The largest volume growth areas last year were renewable energy, up about 25 per cent, and social housing, which increased 240 per cent.
Dr Bevis Watts, head of business banking at Triodos, said the company was already two years ahead of its previous business plan targets and predicted growth could go above 20 per cent this coming year as the global green economy continues to expand.
"I can't imagine there is another bank that grew its lending 36 per cent and I really don't think there is another bank that did this lending entirely to [this sector]," he told BusinessGreen. "What's really positive about these figures is that in a recession there is still continued growth in renewables, in recycling and composting... and energy efficiency.

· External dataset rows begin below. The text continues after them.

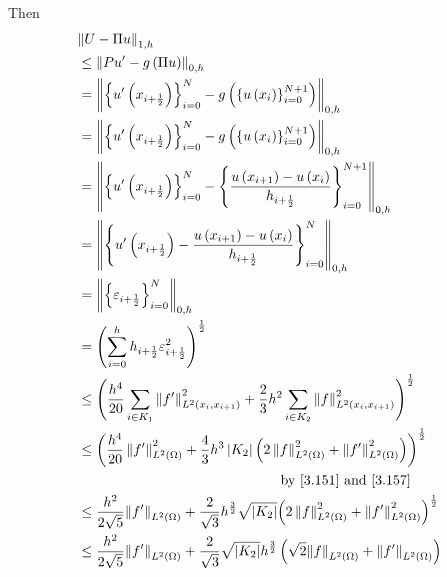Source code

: \documentclass[a4paper]{article}
\numberwithin{equation}{section}
\begin{document}
Then
\begin{align}
&{\left\| {U - \Pi u} \right\|_{1,h}} \\
&\le {\left\| {Pu' - g\left( {\Pi u} \right)} \right\|_{0,h}}\\
 &= {\left\| {\left\{ {u'\left( {{x_{i + \frac{1}{2}}}} \right)} \right\}_{i = 0}^N - g\left( {\left\{ {u\left( {{x_i}} \right)} \right\}_{i = 0}^{N + 1}} \right)} \right\|_{0,h}}\\
 &= {\left\| {\left\{ {u'\left( {{x_{i + \frac{1}{2}}}} \right)} \right\}_{i = 0}^N - g\left( {\left\{ {u\left( {{x_i}} \right)} \right\}_{i = 0}^{N + 1}} \right)} \right\|_{0,h}}\\
 &= {\left\| {\left\{ {u'\left( {{x_{i + \frac{1}{2}}}} \right)} \right\}_{i = 0}^N - \left\{ {\frac{{u\left( {{x_{i + 1}}} \right) - u\left( {{x_i}} \right)}}{{{h_{i + \frac{1}{2}}}}}} \right\}_{i = 0}^{N + 1}} \right\|_{0,h}}\\
 &= {\left\| {\left\{ {u'\left( {{x_{i + \frac{1}{2}}}} \right) - \frac{{u\left( {{x_{i + 1}}} \right) - u\left( {{x_i}} \right)}}{{{h_{i + \frac{1}{2}}}}}} \right\}_{i = 0}^N} \right\|_{0,h}}\\
& = {\left\| {\left\{ {{\varepsilon _{i + \frac{1}{2}}}} \right\}_{i = 0}^N} \right\|_{0,h}}\\
& = {\left( {\sum\limits_{i = 0}^h {{h_{i + \frac{1}{2}}}\varepsilon _{i + \frac{1}{2}}^2} } \right)^{\frac{1}{2}}}\\
& \le {\left( {\frac{{{h^4}}}{{20}}\sum\limits_{i \in {K_1}} {\left\| {f'} \right\|_{{L^2}\left( {{x_i},{x_{i + 1}}} \right)}^2}  + \frac{2}{3}{h^2}\sum\limits_{i \in {K_2}} {\left\| f \right\|_{{L^2}\left( {{x_i},{x_{i + 1}}} \right)}^2} } \right)^{\frac{1}{2}}}\\
& \le {\left( {\frac{{{h^4}}}{{20}}\left\| {f'} \right\|_{{L^2}\left( \Omega  \right)}^2 + \frac{4}{3}{h^3}\left| {{K_2}} \right|\left( {2\left\| f \right\|_{{L^2}\left( \Omega  \right)}^2 + \left\| {f'} \right\|_{{L^2}\left( \Omega  \right)}^2} \right)} \right)^{\frac{1}{2}}}\\
&\hspace{5cm}\mbox{ by \eqref{3.151} and \eqref{3.157}}\\
& \le \frac{{{h^2}}}{{2\sqrt 5 }}{\left\| {f'} \right\|_{{L^2}\left( \Omega  \right)}} + \frac{2}{{\sqrt 3 }}{h^{\frac{3}{2}}}\sqrt {\left| {{K_2}} \right|} {\left( {2\left\| f \right\|_{{L^2}\left( \Omega  \right)}^2 + \left\| {f'} \right\|_{{L^2}\left( \Omega  \right)}^2} \right)^{\frac{1}{2}}}\label{3.169}\\
& \le \frac{{{h^2}}}{{2\sqrt 5 }}{\left\| {f'} \right\|_{{L^2}\left( \Omega  \right)}} + \frac{2}{{\sqrt 3 }}\sqrt {\left| {{K_2}} \right|} {h^{\frac{3}{2}}}\left( {\sqrt 2 {{\left\| f \right\|}_{{L^2}\left( \Omega  \right)}} + {{\left\| {f'} \right\|}_{{L^2}\left( \Omega  \right)}}} \right) \label{3.170}
\end{align}
\end{document}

There's a new economy to be built here."
Triodos, headquartered in Holland, only lends to businesses and charities delivering social and environmental benefits, concentrating on the organic food and farming, renewable energy, social housing, and fair trade sectors.
Last year it launched a £15m share issue to increase its investment in onshore wind, with the aim of supporting 100MW of capacity by 2015. Bevis said Triodos would continue to "raise capital on an ongoing basis", but highlighted deposits, which grew by about 10 per cent, as an area to improve.
"We would anticipate that our UK deposits grew faster than the market norm, but they didn't grow at the rate our lending did," he said, adding that lending could increase further if savers considered how their savings might perform if they were invested in a more sustainable way.
Beneficiaries of Triodos' lending included Tablehurst Farm, an organic community farming cooperative in East Sussex that used loan finance to install a solar PV system, and Utility Aid, social enterprise in Lincolnshire that helps charities save money on energy..
In a separate statement, Watts added that the bank's success demonstrated the commerical viability of taking a more environmentally sustainable approach to banking, arguing that it provided "an indication that a sustainable and socially conscious approach can help businesses and charities to flourish, bucking the trends of the wider market".